神戸市東灘区森稲荷神社 森地車

皆さんこんにちは。

前回、平野区の市町地車をご紹介しましたが、その時少し話題にしました野堂東組先代地車にあたる森地車を今回はご紹介したいと思います。

森は東灘区の東端の山手側の地域にあたります。
近隣の地域として深江・青木があり、3村の交流会は本祭でも毎年盛大に行われています。
また、森は本山だんじりパレードにも参加しており、他地区とも積極的に交流を行っている印象です。

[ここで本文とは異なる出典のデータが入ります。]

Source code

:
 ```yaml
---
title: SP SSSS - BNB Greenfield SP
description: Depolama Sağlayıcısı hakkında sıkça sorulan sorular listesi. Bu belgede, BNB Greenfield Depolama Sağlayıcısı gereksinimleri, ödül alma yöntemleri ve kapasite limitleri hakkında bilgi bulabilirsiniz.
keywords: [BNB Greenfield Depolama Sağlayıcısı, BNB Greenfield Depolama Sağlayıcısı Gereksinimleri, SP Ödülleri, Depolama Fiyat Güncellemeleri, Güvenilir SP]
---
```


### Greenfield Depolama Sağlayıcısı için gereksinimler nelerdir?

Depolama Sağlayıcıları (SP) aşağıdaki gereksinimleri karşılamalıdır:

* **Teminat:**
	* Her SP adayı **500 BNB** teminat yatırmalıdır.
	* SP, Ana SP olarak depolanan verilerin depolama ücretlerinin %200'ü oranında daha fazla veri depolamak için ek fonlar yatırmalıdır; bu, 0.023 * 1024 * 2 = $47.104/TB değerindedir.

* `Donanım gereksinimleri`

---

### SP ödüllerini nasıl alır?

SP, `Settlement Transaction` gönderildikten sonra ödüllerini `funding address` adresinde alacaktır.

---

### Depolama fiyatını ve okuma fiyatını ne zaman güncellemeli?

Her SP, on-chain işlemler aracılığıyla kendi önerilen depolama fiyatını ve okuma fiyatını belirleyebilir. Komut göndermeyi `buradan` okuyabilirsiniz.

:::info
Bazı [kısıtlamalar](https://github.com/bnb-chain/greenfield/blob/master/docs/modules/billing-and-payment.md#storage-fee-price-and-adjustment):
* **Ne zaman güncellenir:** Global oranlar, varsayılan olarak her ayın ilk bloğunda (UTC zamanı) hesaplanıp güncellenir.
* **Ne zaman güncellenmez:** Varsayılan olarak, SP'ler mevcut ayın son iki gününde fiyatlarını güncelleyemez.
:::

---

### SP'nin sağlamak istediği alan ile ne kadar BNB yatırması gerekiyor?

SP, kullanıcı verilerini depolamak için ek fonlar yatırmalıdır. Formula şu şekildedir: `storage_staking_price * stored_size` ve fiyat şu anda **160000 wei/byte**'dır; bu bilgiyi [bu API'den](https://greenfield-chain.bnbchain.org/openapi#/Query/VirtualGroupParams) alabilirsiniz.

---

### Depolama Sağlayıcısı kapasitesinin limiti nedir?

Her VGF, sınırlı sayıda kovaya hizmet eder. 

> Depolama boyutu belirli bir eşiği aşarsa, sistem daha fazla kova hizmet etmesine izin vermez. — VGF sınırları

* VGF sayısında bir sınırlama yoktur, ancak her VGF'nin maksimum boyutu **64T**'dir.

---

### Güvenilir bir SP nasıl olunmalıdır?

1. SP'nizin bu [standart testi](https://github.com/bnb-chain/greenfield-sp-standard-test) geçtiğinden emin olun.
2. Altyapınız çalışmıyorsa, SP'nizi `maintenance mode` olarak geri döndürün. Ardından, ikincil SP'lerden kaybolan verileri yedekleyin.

そして、森と言えば、宮入前の神社坂上りがやはり有名ではないでしょうか。
急坂かつ曲がり道、しかも片側は崖のところを必死に上る様は他地区では見ることが出来ない光景で、名物となっています。

それではご覧ください。

神戸市東灘区森稲荷神社 森地車

◆地域詳細
宮入:森稲荷神社
小屋所在地:神社境内
歴史:六甲山南東山麓、天上川の最上流域に位置する。「和名抄」に津杜郷と記され、その由来は住吉の津(湊)を守っていた津守連がいたことによるという(神戸の町名)。地名の由来は、津守にちなむ説、稲荷神社の森が広がっていたことによる説の2説がある(本山村誌)。

◆地車詳細
形式:神戸型(大阪型改造)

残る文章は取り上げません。